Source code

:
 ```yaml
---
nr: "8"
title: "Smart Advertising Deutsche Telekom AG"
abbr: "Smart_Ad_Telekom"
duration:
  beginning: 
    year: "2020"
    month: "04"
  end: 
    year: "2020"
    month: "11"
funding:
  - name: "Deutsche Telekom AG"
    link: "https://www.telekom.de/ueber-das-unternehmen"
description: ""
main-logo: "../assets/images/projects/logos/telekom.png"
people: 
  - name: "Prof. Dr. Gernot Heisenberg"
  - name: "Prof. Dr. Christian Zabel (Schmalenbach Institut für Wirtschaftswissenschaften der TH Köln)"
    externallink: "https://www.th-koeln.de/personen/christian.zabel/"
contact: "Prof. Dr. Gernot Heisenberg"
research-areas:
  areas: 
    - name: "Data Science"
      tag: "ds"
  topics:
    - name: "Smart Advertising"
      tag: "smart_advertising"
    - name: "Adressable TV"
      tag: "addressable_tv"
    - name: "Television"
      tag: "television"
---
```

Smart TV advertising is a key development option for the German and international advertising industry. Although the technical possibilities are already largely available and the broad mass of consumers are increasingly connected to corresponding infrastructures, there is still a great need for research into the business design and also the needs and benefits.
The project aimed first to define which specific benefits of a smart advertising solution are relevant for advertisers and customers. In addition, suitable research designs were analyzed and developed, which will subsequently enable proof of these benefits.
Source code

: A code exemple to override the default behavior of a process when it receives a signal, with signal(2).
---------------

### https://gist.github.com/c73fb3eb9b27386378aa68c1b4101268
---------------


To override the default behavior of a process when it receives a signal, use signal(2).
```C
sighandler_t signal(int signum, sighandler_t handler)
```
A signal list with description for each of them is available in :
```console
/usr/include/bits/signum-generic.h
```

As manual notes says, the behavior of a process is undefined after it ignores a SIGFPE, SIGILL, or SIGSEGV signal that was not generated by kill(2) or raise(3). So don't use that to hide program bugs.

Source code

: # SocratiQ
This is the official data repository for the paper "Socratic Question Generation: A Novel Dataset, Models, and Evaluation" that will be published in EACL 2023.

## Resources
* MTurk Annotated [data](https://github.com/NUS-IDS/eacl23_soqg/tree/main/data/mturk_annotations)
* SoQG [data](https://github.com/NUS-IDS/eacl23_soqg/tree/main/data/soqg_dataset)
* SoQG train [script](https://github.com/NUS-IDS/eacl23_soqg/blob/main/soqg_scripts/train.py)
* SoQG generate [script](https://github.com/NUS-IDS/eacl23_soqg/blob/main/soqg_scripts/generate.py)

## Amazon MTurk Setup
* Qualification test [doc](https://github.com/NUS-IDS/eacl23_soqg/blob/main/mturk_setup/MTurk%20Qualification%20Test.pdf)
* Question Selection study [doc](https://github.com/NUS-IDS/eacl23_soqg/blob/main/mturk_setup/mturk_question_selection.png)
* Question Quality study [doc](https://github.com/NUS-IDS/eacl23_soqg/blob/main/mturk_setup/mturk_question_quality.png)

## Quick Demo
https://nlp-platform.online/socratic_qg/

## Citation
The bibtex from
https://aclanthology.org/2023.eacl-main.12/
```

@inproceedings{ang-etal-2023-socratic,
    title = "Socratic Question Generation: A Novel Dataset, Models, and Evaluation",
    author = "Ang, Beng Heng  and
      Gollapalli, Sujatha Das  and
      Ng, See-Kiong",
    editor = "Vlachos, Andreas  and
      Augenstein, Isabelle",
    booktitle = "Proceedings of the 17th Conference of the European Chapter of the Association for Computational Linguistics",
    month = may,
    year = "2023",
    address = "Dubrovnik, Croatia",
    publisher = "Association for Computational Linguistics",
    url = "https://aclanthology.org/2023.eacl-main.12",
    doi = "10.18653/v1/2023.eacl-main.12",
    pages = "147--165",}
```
* * *
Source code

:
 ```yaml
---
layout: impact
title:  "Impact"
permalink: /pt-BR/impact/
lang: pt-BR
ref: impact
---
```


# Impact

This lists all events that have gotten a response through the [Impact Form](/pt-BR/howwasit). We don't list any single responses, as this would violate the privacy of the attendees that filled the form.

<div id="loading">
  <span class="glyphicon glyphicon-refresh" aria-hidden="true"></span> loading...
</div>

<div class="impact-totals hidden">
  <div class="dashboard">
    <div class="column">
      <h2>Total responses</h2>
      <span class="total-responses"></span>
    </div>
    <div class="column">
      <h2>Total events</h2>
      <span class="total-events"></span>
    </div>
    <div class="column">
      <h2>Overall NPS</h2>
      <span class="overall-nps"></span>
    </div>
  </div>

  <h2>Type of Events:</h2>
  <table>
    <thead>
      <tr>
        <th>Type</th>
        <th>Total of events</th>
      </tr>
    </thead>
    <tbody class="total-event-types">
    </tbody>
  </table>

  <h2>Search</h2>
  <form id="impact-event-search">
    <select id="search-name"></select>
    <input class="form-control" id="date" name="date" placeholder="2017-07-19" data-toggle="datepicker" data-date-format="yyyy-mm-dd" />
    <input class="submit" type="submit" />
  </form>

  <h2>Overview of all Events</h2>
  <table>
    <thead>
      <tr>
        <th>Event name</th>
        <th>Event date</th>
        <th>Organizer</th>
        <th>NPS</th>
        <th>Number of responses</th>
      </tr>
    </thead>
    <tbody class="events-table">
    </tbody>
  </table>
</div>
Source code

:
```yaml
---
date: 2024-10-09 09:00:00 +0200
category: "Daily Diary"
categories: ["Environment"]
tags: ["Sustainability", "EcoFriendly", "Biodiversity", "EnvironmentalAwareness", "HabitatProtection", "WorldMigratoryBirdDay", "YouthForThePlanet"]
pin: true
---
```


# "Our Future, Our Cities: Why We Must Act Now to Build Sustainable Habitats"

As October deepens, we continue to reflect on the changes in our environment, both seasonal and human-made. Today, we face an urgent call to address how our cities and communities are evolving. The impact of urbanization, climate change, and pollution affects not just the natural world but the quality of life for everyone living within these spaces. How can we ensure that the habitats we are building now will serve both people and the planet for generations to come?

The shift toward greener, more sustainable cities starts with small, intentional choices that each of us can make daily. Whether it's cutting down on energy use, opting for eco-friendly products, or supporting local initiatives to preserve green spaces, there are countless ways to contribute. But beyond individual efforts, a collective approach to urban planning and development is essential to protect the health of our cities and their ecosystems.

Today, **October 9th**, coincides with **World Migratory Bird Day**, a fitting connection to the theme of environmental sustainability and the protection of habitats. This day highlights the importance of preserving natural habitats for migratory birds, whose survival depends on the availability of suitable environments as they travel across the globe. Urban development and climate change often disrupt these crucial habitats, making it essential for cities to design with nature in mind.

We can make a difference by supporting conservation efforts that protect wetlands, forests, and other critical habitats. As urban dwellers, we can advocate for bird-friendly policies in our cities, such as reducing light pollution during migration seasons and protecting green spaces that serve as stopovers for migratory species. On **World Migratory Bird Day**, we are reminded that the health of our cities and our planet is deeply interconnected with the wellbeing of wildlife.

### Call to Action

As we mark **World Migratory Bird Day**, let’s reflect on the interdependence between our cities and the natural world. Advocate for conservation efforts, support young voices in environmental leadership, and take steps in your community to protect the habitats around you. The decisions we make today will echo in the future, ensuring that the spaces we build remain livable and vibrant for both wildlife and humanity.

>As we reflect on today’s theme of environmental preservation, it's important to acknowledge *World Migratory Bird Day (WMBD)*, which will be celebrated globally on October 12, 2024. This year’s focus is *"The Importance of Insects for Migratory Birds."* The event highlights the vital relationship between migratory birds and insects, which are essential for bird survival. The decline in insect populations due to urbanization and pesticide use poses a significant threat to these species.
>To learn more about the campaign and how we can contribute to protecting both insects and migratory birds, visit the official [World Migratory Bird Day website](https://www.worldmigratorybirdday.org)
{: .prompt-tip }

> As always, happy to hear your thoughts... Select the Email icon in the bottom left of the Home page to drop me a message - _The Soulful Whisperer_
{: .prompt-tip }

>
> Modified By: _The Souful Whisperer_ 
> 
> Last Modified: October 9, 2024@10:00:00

● Task description
Above are records; count the lines among them that include the word "signum", and give only the number.

● Reply
2